Under current conditions, it appears quite difficult for the European Union to return to its ambition of becoming an effective global actor in the economic and political spheres based on the normative values it aimed to establish during its founding process. The initiatives undertaken by the European Union within the framework of its “strategic autonomy” policy are entirely focused on the economy and security/defense. Some researchers argue that Europe’s attainment of strategic autonomy in a changing geopolitical environment is no longer a matter of choice but a democratic necessity and that Europe’s security architecture should be reconsidered, and although they emphasize normative values once again by linking the practice of compulsory military service with the concepts of democracy and citizenship on the grounds that it increases social resilience, strengthens democratic values, and develops civic consciousness,[vi] it no longer appears very possible under current conditions for the European Union to conduct politics based on these values.
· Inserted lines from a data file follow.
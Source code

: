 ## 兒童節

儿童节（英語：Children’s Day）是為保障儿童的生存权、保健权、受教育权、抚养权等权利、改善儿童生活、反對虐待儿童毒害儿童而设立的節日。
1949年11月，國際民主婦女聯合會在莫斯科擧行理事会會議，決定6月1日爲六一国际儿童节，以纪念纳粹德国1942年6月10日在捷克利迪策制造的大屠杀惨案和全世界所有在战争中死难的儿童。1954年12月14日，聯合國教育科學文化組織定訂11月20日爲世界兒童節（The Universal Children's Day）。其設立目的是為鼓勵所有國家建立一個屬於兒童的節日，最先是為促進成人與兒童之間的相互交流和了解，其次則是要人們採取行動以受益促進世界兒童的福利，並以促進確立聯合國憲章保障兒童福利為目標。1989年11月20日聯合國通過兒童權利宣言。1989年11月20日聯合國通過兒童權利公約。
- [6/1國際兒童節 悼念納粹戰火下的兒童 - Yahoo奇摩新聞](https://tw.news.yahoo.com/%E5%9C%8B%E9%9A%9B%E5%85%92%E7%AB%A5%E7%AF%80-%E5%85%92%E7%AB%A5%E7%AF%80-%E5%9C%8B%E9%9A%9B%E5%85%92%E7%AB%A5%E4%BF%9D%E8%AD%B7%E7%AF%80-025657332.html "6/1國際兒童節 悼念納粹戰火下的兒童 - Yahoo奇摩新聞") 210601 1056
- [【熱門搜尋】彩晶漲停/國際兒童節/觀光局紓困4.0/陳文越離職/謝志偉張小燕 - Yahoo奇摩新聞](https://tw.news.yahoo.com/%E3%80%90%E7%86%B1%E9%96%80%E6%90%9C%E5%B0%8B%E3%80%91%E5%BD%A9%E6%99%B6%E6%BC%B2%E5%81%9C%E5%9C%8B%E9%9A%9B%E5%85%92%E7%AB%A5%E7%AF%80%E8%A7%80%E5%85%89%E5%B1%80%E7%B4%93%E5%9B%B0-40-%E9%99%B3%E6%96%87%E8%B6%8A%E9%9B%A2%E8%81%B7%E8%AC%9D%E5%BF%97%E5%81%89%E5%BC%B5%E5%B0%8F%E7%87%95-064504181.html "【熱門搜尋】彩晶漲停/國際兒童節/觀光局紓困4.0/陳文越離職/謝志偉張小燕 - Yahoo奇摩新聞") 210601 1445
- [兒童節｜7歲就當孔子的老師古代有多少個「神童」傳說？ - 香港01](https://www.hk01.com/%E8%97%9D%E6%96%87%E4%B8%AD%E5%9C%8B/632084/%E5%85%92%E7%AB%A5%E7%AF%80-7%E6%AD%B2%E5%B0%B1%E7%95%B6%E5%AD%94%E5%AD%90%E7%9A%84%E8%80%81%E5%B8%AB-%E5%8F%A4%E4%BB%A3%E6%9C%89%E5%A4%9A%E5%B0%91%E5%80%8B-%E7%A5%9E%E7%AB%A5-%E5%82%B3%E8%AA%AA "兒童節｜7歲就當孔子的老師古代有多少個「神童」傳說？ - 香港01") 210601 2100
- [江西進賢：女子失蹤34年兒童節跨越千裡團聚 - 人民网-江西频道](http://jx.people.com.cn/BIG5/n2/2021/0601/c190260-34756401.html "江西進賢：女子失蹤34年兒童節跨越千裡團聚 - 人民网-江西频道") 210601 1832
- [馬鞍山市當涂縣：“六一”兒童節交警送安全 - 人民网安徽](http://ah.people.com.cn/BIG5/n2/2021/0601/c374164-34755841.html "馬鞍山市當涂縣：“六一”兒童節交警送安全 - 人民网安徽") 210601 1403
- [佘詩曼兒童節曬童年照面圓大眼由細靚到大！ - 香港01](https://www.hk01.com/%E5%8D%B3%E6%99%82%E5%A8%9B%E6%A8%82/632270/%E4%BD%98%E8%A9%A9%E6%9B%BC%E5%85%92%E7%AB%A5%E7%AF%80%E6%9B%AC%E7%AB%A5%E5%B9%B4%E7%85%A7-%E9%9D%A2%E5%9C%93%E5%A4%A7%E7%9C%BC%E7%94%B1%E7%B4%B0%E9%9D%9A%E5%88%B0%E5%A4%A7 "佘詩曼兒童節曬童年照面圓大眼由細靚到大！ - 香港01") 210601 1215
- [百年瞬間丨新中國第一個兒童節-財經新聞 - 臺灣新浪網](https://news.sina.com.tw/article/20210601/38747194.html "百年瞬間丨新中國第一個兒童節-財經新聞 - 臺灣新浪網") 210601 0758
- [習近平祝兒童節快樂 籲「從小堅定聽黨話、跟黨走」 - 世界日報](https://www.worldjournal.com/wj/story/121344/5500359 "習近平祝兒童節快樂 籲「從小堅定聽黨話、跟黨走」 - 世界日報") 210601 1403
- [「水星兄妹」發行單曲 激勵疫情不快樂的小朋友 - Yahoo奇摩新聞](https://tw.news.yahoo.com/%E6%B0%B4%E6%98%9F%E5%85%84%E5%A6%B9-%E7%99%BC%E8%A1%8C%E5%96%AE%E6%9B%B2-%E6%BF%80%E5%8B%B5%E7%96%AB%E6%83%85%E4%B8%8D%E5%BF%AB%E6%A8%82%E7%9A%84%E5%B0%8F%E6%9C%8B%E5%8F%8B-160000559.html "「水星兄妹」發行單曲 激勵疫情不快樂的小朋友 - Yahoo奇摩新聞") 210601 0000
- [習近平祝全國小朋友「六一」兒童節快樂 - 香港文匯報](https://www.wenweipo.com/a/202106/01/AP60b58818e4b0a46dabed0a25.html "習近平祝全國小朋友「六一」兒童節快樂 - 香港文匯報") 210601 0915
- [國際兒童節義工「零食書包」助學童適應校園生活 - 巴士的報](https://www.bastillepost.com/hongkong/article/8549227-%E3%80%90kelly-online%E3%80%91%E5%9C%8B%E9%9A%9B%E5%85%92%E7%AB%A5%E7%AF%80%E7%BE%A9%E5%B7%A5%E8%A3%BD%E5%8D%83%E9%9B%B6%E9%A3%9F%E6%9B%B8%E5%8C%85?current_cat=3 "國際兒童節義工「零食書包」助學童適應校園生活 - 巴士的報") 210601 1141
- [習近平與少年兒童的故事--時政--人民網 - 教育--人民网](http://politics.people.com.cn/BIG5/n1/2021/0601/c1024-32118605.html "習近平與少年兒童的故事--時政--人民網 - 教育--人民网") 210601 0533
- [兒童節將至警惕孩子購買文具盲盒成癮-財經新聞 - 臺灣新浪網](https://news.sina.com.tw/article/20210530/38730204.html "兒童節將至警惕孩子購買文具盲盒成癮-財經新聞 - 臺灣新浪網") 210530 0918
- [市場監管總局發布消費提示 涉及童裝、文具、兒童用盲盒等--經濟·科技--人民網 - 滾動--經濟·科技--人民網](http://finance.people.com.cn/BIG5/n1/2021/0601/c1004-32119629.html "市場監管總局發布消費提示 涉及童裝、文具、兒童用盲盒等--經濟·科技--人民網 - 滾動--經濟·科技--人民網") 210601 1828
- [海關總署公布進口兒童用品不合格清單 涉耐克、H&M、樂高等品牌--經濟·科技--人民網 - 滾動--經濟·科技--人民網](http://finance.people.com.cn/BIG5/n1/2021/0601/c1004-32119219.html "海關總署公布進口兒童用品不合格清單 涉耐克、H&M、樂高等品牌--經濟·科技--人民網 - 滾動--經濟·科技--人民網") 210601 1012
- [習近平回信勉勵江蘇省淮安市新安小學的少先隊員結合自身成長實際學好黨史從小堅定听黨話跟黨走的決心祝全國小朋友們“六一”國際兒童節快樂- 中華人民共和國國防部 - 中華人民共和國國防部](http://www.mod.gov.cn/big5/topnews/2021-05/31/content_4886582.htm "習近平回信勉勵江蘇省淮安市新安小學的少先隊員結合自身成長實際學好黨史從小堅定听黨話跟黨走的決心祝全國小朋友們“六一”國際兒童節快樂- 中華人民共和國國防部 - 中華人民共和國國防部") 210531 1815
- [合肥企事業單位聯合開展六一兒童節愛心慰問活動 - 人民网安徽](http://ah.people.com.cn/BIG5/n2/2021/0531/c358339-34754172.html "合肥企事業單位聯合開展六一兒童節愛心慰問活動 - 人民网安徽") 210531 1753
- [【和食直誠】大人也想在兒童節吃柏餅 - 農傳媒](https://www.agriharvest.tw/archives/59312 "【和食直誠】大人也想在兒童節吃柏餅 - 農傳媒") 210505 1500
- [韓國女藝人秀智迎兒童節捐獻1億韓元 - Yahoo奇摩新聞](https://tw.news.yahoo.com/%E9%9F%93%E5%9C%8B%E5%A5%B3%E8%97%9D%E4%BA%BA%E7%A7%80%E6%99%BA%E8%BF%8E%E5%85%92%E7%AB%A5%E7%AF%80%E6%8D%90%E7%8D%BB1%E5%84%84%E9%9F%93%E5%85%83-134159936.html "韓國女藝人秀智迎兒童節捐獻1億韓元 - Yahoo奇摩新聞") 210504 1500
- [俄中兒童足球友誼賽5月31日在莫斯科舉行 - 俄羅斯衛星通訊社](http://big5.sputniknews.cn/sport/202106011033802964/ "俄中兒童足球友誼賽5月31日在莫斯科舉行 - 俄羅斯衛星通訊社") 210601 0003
[i] @vonderleyen, “The situation in the Middle East remains volatile”, X, https://x.com/vonderleyen/status/2028431551638179938, (Access Date: 06.03.2026).
[ii] @vonderleyen, “The developments in Iran are greatly concerning”, X, https://x.com/vonderleyen/status/2027691363811090828, (Access Date: 06.03.2026).
[iii] @vonderleyen, “Good phone call @RTErdogan of Türkiye tonight”, X, https://x.com/vonderleyen/status/2028187847136530576, (Access Date: 06.03.2026).
[iv] “ABD-İsrail ve İran savaşı sonrası Leyen’e ‘yetki aşımı’ eleştirileri”, Euronews, https://tr.euronews.com/my-europe/2026/03/03/abd-israil-ve-iran-savasi-sonrasi-leyene-yetki-asimi-elestirileri, (Access Date: 06.03.2026).
[v] “Europe speech”, Elysee, https://www.elysee.fr/en/emmanuel-macron/2024/04/24/europe-speech, (Access Date: 06.03.2026).
[vi] Pekka E. J. Väisänen 2026. No More Illusions Strategic Autonomy as Europe’s Democratic Imperative, National Defence University Department of Warfare Series 3: Working Papers no. 48. (Access Date: 06.03.2026).